From the Guardian...
"Most embarrassingly for Viacom, court documents revealed in in March that at the same time that it was suing Google and YouTube, Viacom was itself uploading its content in secret and trying to make it look stolen - so that people would be more interested in it.
One excerpt from the documents filed by YouTube was particularly notable for the embarrassment caused: "Viacom's efforts to disguise its promotional use of YouTube worked so well that even its own employees could not keep track of everything it was posting or leaving up on the site. As a result, on countless occasions Viacom demanded the removal of clips that it had uploaded to YouTube, only to return later to sheepishly ask for their reinstatement. In fact, some of the very clips that Viacom is suing us over were actually uploaded by Viacom itself."
http://www.guardian.co.uk/technology/2010/jun/23/youtube-wins-viacom-lawsuit
So Viacom were being pretty dodgy about IP in the first place, then complaining!
Google/YouTube does what the DMCA requires them to do: it takes down content when a copyright holder points it out and asks them to do so; that is why the judge has reaffirmed that they have protection under the safe harbour provisions of the DMCA.
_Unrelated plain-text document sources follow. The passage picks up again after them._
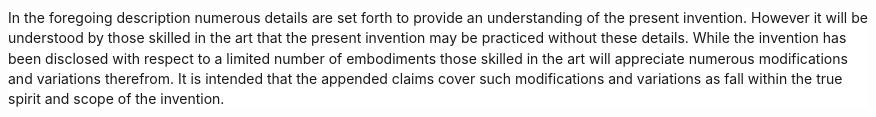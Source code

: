 In the foregoing description numerous details are set forth to provide an understanding of the present invention. However it will be understood by those skilled in the art that the present invention may be practiced without these details. While the invention has been disclosed with respect to a limited number of embodiments those skilled in the art will appreciate numerous modifications and variations therefrom. It is intended that the appended claims cover such modifications and variations as fall within the true spirit and scope of the invention.

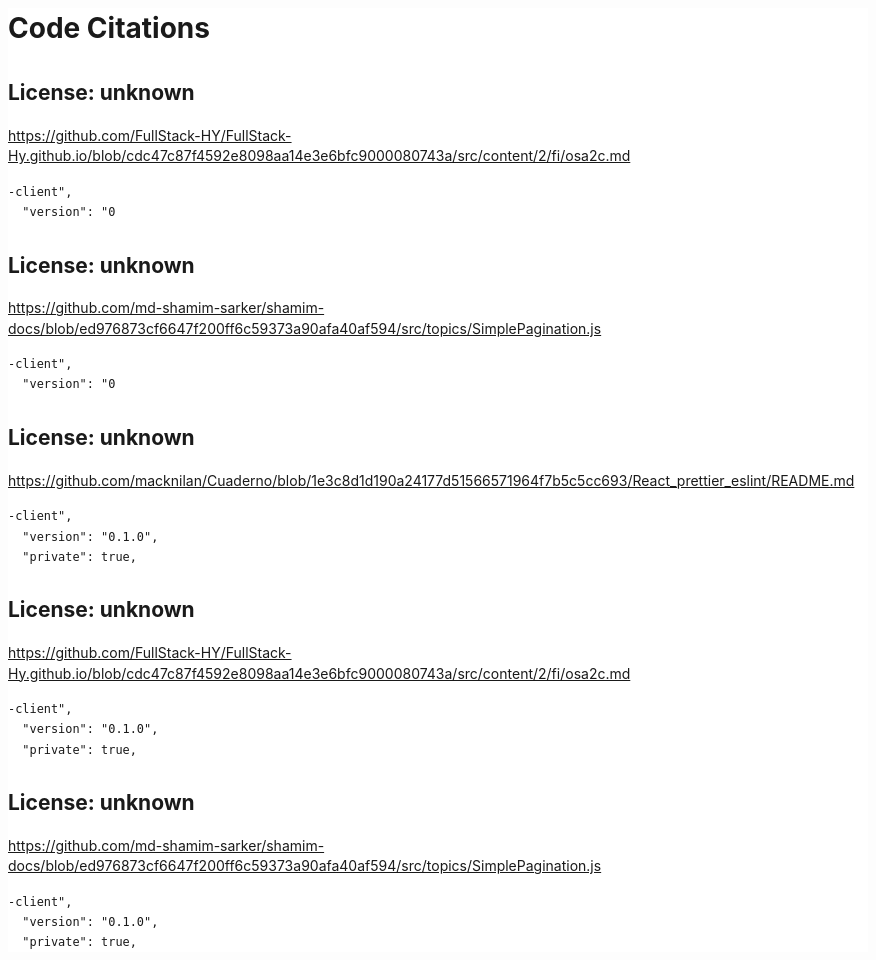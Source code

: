# Code Citations

## License: unknown
https://github.com/FullStack-HY/FullStack-Hy.github.io/blob/cdc47c87f4592e8098aa14e3e6bfc9000080743a/src/content/2/fi/osa2c.md

```
-client",
  "version": "0
```


## License: unknown
https://github.com/md-shamim-sarker/shamim-docs/blob/ed976873cf6647f200ff6c59373a90afa40af594/src/topics/SimplePagination.js

```
-client",
  "version": "0
```


## License: unknown
https://github.com/macknilan/Cuaderno/blob/1e3c8d1d190a24177d51566571964f7b5c5cc693/React_prettier_eslint/README.md

```
-client",
  "version": "0.1.0",
  "private": true,
```


## License: unknown
https://github.com/FullStack-HY/FullStack-Hy.github.io/blob/cdc47c87f4592e8098aa14e3e6bfc9000080743a/src/content/2/fi/osa2c.md

```
-client",
  "version": "0.1.0",
  "private": true,
```


## License: unknown
https://github.com/md-shamim-sarker/shamim-docs/blob/ed976873cf6647f200ff6c59373a90afa40af594/src/topics/SimplePagination.js

```
-client",
  "version": "0.1.0",
  "private": true,
```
Viacom is, I suspect, whining because Google is easy to sue and have lots of money, whereas the people who are actually uploading copyrighted content are hard to find and probably don't. They are more interested in doing what is easy, rather than what is correct.
Yeah, I had a sig once; I got bored of it.
The case was about the inventers of youtube purposefully uploading copyrighted content to boost its user-rate to get offers to sell. It also stated that Google knew what was going on when they bought it. Not just that "oh Joe in Jersey uploaded clips of Thundercats."
You forgot the part where Viacom saw YouTube was the "hot" marketing thing and started uploading its own content there disguised as pirated media. And then they often couldn't figure out they had authorized the material and sent Google a DMCA takedown for their own uploads.
There are two sides to this case. I'm waiting for the discovery evidence of Viacom's behavior to become part of the pleading in a private infringement case:
"But Judge, we've seen in Viacom vs. YouTube that Big Media upload their own content disguised as pirated stuff --- I just assumed that [random torrent] was such a disguised authorized distribution!"